Persisnya perangai ambisius Elly Sukarelawaty seorang Kepala SMPN 15 Dumai yang terkesan melakukan kampanye terselubung di sekolah milik pemerintah tersebut.

Padahal sesuai dengan undang-undang nomor 7 tahun 2017 tentang Pemilu pasal 280 ayat 1 huruf h yang berbunyi, pelaksana, peserta, dan tim kampanye pemilu dilarang menggunakan fasilitas pemerintah, tempat ibadah, dan tempat pendidikan.

Selain aturan diatas pada UU nomor 10 tahun 2016, UU nomor 5 tahun 2014, Perbawaslu nomor 2 tahun 2015. dan  PP 42 tahun 2004, PP 52 tahun 2010, surat  edaran Menpan RB, Surat Edaran Medagri. Berbagai aturan tersebut, dengan  jelas-jelas melarang adanya PNS ikut terlibat dalam aksi dukung-mendukung.

Aturan ini mengikat dan berkekuatan  hukum dalam arti aparatur sipil negara (ASN) diminta dan wajib hukum nya untuk menjaga netralitas pada pemilihan umum (Pemilu) legislatif maupun kepala daerah dan presiden.
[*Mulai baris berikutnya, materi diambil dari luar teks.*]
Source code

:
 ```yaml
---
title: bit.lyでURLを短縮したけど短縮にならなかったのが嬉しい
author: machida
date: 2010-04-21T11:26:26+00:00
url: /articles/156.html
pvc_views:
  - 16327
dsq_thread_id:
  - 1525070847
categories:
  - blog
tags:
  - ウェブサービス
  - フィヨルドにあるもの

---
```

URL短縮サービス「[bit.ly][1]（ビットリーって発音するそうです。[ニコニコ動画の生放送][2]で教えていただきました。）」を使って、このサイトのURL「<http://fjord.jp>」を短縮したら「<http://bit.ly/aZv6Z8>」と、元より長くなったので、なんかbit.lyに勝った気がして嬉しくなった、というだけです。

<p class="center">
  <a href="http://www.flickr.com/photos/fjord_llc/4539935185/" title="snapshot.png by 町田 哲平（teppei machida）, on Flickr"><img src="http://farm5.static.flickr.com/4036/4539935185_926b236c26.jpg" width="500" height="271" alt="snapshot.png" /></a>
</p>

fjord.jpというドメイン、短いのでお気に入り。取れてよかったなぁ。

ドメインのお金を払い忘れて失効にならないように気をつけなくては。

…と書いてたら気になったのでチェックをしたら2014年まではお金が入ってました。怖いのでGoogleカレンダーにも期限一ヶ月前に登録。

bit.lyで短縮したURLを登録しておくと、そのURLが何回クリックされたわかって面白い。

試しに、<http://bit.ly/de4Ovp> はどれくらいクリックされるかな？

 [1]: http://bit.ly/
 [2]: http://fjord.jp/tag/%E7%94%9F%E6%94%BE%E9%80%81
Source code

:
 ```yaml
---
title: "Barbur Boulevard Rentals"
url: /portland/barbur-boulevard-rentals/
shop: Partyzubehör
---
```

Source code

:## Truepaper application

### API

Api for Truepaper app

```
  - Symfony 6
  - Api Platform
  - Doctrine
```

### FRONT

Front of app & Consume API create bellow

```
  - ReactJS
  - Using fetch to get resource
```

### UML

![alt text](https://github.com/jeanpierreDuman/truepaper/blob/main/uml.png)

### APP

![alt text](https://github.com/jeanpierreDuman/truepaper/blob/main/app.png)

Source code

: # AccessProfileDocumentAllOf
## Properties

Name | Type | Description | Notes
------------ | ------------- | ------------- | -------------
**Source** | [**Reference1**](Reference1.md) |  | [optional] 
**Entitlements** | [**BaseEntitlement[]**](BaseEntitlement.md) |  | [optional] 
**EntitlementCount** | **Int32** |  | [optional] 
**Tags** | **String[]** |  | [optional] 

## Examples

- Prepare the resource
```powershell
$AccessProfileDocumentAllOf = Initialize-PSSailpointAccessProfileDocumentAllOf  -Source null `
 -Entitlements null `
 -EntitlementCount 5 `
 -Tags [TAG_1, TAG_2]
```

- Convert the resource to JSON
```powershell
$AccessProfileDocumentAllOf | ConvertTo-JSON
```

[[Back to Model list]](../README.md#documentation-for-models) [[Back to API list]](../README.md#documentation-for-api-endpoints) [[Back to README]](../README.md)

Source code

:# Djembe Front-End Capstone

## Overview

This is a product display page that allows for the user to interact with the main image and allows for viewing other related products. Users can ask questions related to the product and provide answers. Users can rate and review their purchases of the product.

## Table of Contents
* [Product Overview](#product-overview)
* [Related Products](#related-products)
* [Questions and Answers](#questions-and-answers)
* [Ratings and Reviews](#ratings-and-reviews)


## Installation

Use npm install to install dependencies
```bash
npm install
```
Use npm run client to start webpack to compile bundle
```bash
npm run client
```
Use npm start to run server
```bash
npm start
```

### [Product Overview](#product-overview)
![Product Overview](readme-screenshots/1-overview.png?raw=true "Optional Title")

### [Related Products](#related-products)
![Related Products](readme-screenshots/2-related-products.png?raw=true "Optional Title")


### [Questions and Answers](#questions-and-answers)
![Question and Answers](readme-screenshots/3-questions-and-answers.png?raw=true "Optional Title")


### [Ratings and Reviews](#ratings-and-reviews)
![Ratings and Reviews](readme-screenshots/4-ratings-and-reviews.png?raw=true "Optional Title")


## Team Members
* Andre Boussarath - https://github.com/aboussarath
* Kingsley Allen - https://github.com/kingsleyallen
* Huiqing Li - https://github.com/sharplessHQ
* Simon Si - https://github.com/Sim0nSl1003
Harusnya selaku pengajar dan pendidik, Elly Sukarelawaty memberikan contoh yang baik pada anak didiknya agar setiap warga negara taat dan patuh terhadap sebuah undang undang yang telah disahkan bukan malah sebaliknya.

Ambisi untuk tetap pada puncak kekuasaan dan terkesan mengabaikan etika serta aturan yang ada merupakan bukti nyata betapa bobroknya mental seorang tenaga pendidik, hanya demi sebuah kekuasaan rela menghalalkan segala cara dan melanggar aturan yang ada.

Terungkapnya politik praktis yang dilakukan Kepala Sekolah SMPN 15 Dumai ini pada saat pertemuan antara komite sekolah dengan para wali murid.

Pada pertemuan tersebut Elly membagikan kalender kepada peserta yang hadir bergambarkan salah seorang calan legislatif (caleg) DPRD Kota Dumai dari partai yang saat ini menjadi bagian dari pemerintahan Kota Dumai.(dikutip dari Global Riau.com)

Ditelusuri lebih dalam ternyata caleg yang dimaksud merupakan suami dari kepala sekolah tersebut.

Mengutip pernyataan Rusidi Rusdan Lubis, Ketua Badan Pengawas Pemilu (Bawaslu) Riau apa yang dilakukan Elly merupakan pelanggaran berat dan bisa dikenakan sanksi pemecatan.

“Adapun sanksinya ada berupa hukuman disiplin. Dari hukuman disiplin memiliki tiga tingkatan, yakni ringan, sedang dan berat. Bila terbukti melakukan pelanggaran yang sudah ditentukan, sanksi terberatnya berupa pemecatan secara tidak hormat,” tegas Rusidi.(dikutip dari detikcom pada tahun ini)

Kinerja Bawaslu saat ini tengah diuji, keberanian lembaga ini ditunggu ratusan ribu masyarakat Dumai, jika Bawaslu berani mengatakan dan mengambil sebuah keputusan apakah ini sebuah pelanggaran atau tidak sesuai fakta yang ada merupakan trend positif dari sebuah lembaga negara.

Jika persoalan ini dibiarkan berlarut tanpa ada kepastian, wajar jika masyarakat memberikan penilaian negatif terhadap Bawaslu yang dianggarkan melalui keuangan negara.